Jaya Ganesha und der spirituelle Weg – Teil 6

Hanuman, auch Anjaneya genannt, verkörpert die Kraft der Hingabe. Mit vollkommener Hingabe und Demut dient er Rama und seiner Frau Sita. Hier steht Hanuman für den menschlichen Geist, der wie ein Affe ständig hin und her springt. Durch seine Hingabe und sein Dienen an Rama, also durch beständiges Praktizieren von Bhakti und Karmayoga, entfaltet er seine großen Fähigkeiten. So gelingt es ihm Sita von einem Dämon zu befreien und wieder mit Rama zu vereinen. Sita steht hier für die individuelle Seele und Rama für die Weltenseele, das höchste Bewusstsein, die durch die Beherrschung des Geistes zur Einheit kommen.

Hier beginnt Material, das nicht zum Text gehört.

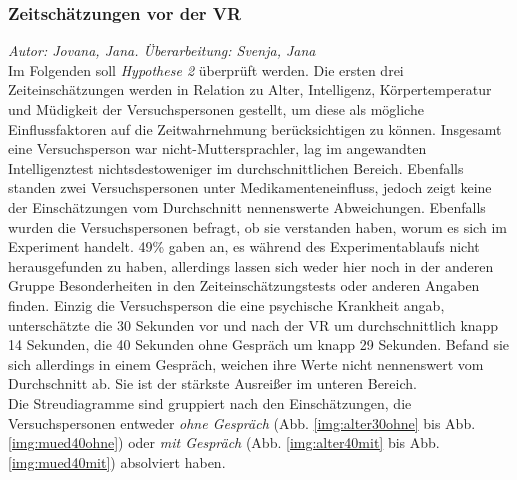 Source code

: \documentclass{Paper}
\begin{document}
\subsubsection{Zeitschätzungen vor der VR}
 \textit{Autor: Jovana, Jana. Überarbeitung: Svenja, Jana}\\
Im Folgenden soll \textit{Hypothese 2} überprüft werden. Die ersten drei Zeiteinschätzungen werden in Relation zu  Alter, Intelligenz, Körpertemperatur und Müdigkeit der Versuchspersonen gestellt, um diese als mögliche Einflussfaktoren auf die Zeitwahrnehmung berücksichtigen zu können. Insgesamt eine Versuchsperson war nicht-Muttersprachler, lag im angewandten Intelligenztest nichtsdestoweniger im durchschnittlichen Bereich. Ebenfalls standen zwei Versuchspersonen unter Medikamenteneinfluss, jedoch zeigt keine der Einschätzungen vom Durchschnitt nennenswerte Abweichungen. Ebenfalls wurden die Versuchspersonen befragt, ob sie verstanden haben, worum es sich im Experiment handelt. 49\% gaben an, es während des Experimentablaufs nicht herausgefunden zu haben, allerdings lassen sich weder hier noch in der anderen Gruppe Besonderheiten in den Zeiteinschätzungstests oder anderen Angaben finden.
Einzig die Versuchsperson die eine psychische Krankheit angab, unterschätzte die 30 Sekunden vor und nach der VR um durchschnittlich knapp 14 Sekunden, die 40 Sekunden ohne Gespräch um knapp 29 Sekunden. Befand sie sich allerdings in einem Gespräch, weichen ihre Werte nicht nennenswert vom Durchschnitt ab. Sie ist der stärkste Ausreißer im unteren Bereich.\\
Die Streudiagramme sind gruppiert nach den Einschätzungen, die Versuchspersonen entweder \textit{ohne Gespräch} (Abb. \ref{img:alter30ohne} bis Abb. \ref{img:mued40ohne}) oder \textit{mit Gespräch} (Abb. \ref{img:alter40mit} bis Abb. \ref{img:mued40mit}) absolviert haben.
\end{document}
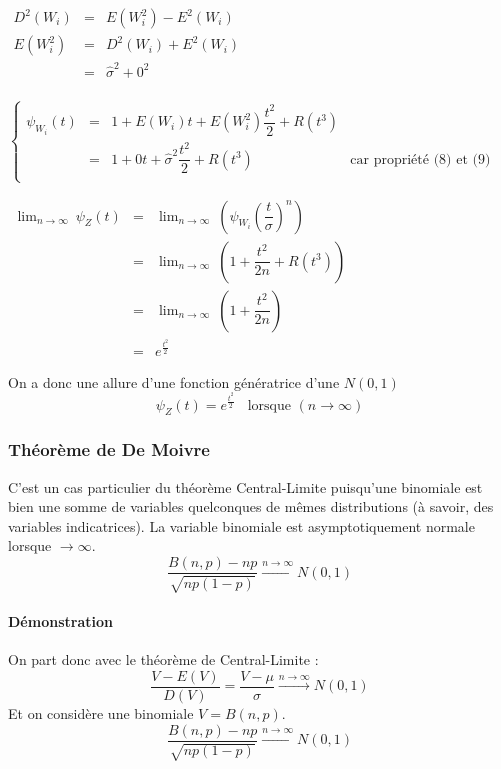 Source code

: \begin{center}
$\boxed{\begin{array}{LCL}
D^2(W_i) &=& E(W_i^2) - E^2(W_i)\\
E(W_i^2) &=& D^2(W_i) + E^2(W_i)\\
         &=& \widehat{\sigma}^2 + 0^2\\
\end{array}}$
\end{center}
\begin{center}
$\left\{\begin{array}{LCLC}
\psi_{W_i}(t) &=& 1 + E ( W_i ) t + E (W_i^2) \dfrac{t^2}{2}+R(t^3)\\
              &=& 1 + 0 t + \widehat{\sigma}^2 \dfrac{t^2}{2} + R(t^3)&\text{car propriété (8) et (9)}\\
\end{array}\right.$
\end{center}
\begin{center}
$\begin{array}{LCL}
\lim_{n\rightarrow\infty}\ \psi_{Z}(t) &=& \lim_{n\rightarrow\infty}\ \left( \psi_{W_i} \left( \dfrac{t}{\sigma} \right)^n \right) \\[0.3cm]
            &=& \lim_{n\rightarrow\infty}\ \left( 1 + \dfrac{t^2}{2n} + R(t^3) \right)\\
            &=& \lim_{n\rightarrow\infty}\ \left( 1 + \dfrac{t^2}{2n} \right)\\
            &=& e^{\frac{t^2}{2}}
\end{array}$
\end{center}
On a donc une allure d'une fonction génératrice d'une $N(0,1)$
$$\boxed{\psi_{Z}(t) = e^{\frac{t^2}{2}}\ \ \ \ \text{lorsque }(n\rightarrow\infty)}$$









\newpage
\subsubsection{Théorème de De Moivre}
C'est un cas particulier du théorème Central-Limite puisqu'une binomiale est bien une somme de variables quelconques de mêmes distributions (à savoir, des variables indicatrices). La variable binomiale est asymptotiquement normale lorsque $\rightarrow\infty$.
$$\boxed{\dfrac{B(n,p)-np}{\sqrt{np(1-p)}} \stackrel{n\rightarrow\infty}{\rightarrow} N(0,1)}$$
\paragraph{Démonstration}
On part donc avec le théorème de Central-Limite :
$$\dfrac{V-E(V)}{D(V)} = \dfrac{V-\mu}{\sigma} \stackrel{n\rightarrow\infty}{\rightarrow} N(0,1)$$
Et on considère une binomiale $V = B(n,p)$.
$$\boxed{\dfrac{B(n,p)-np}{\sqrt{np(1-p)}} \stackrel{n\rightarrow\infty}{\rightarrow} N(0,1)}$$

Also – Hingabe und Demut gehören zum spirituellen Weg. Sie bereiten den Weg und werden durch die spirituelle Praxis verstärkt.

Schließlich erfahren wir reine Freude, Ananda, auch mit Wonne oder Glückseligkeit übersetzt. Wir erfahren Anandoham, ich bin diese Wonne.

Das Jaya Ganesha ist ein Ritual. Rituale dienen der Erinnerung an Gott, an das, was wir wirklich sind. Gerade beim Jaya Ganesha können wir uns auch vorstellen, dass wir damit auf einer höheren Ebene unsere Familie um uns versammeln, nämlich all die Kräfte, die uns ausmachen und zusammenhalten. Vater = Shiva, Mutter = Durga, Brüder = Ganesha, Subrahmanya, Bester Freund = Hanuman und Rama, Geliebte/Geliebter = Radha/Krishna, Lehrer = Guru usw. Dieses „höhere soziale Netzwerk“ ist immer da, wir sind hier immer „online“, sofern wir uns dies bewusst machen.

Om Bolo Sadguru Sivananda Maharaj Ji Ki Jaya!